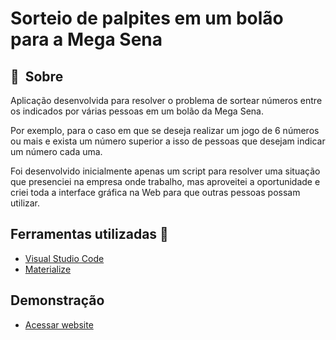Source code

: # Sorteio de palpites em um bolão para a Mega Sena

## 🔖&nbsp; Sobre

Aplicação desenvolvida para resolver o problema de sortear números entre os indicados por várias pessoas em um bolão da Mega Sena.

Por exemplo, para o caso em que se deseja realizar um jogo de 6 números ou mais e exista um número superior a isso de pessoas que desejam indicar um número cada uma.

Foi desenvolvido inicialmente apenas um script para resolver uma situação que presenciei na empresa onde trabalho, mas aproveitei a oportunidade e criei toda a interface gráfica na Web para que outras pessoas possam utilizar.

## Ferramentas utilizadas :wrench: 
- [Visual Studio Code](https://code.visualstudio.com/ "Visual Studio Code")
- [Materialize](https://materializecss.com/about.html "Materialize")

## Demonstração
- [Acessar website](https://renatogual.github.io/palpites-megasena/)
****
*Task item*
Please tally the lines of the material that contain the word "palpites", then give the total alone.

*Solved exercise*
2